During the performance, the artist mentions to me autonomous sensory meridian response (ASMR)—the name for the very intimate enjoyment of the tiniest of sounds coined in 2010 and often sexualized as the “brain orgasm.” This contemporary phenomenon, made diagnosable by the Internet through videos, audio tracks, and discussion groups, is well tackled here by McLain. The video on the iPad is essentially an ASMR piece—the movements of the same performers set against flat planes to the tune of fingernails tapping on plastic, the ticking of a tiny clock, and the scratching of skin on a wall—the repetition, the level gazes, slow moving and soft barefoot steps, skulking closely into one’s personal space both in the video and live. The colors, the surfaces, the ASMR references, and the three women performers gave the sculpture and performance a distinctly feminine and slightly creepy sci-fi spin, like a good Margaret Atwood short story.

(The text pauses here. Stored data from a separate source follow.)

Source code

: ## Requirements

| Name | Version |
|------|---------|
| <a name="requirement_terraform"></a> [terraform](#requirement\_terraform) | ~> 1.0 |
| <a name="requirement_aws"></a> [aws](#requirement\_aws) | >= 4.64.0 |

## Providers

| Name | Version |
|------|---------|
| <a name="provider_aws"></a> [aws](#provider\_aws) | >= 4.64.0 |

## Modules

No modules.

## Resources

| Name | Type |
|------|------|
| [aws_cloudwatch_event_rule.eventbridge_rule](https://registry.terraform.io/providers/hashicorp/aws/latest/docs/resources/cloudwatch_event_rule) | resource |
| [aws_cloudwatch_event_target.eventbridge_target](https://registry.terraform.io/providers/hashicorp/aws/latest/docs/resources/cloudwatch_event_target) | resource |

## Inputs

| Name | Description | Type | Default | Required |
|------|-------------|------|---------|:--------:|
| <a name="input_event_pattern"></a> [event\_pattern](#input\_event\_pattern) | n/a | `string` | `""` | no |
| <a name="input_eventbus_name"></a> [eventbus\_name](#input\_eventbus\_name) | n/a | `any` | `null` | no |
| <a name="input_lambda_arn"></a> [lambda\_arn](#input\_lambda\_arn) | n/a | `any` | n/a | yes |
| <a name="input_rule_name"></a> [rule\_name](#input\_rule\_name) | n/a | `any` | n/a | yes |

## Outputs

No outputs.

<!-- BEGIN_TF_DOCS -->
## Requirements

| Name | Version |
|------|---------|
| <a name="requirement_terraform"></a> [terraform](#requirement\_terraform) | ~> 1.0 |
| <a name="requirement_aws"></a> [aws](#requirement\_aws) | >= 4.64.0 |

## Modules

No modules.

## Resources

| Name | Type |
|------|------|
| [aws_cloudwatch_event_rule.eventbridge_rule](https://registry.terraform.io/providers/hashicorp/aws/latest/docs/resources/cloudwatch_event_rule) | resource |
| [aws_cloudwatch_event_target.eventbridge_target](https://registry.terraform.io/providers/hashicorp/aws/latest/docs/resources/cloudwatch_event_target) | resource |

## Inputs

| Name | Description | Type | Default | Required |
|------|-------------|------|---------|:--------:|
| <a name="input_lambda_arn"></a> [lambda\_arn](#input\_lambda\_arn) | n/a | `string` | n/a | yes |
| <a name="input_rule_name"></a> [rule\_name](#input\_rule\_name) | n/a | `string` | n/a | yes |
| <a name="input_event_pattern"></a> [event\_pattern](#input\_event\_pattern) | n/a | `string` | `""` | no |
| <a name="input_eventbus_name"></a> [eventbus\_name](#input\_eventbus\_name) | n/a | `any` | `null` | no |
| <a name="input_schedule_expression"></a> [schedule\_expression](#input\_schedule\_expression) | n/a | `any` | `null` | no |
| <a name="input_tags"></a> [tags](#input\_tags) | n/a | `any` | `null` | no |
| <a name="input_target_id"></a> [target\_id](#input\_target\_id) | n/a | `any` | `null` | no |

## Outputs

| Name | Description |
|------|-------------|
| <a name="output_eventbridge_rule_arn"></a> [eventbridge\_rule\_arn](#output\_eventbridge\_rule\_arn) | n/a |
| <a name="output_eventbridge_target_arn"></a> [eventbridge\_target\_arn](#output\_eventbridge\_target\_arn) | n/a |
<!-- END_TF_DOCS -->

Esa Nickle joined the Performa team in May 2005 to launch the Performa biennial. She oversees the cultivation of an extended network of over 70 international co-commissioning and touring relationships and in 2013 piloted the international Pavilion Without Walls program for the biennial with Norway and Poland. Esa also curates food and music projects and has co-curated several large-scale music programs including “White Noise” at White Box and “Music for 16 Noise Intoners” featuring performances by Blixa Bargeld, John Butcher, and Joan La Barbara.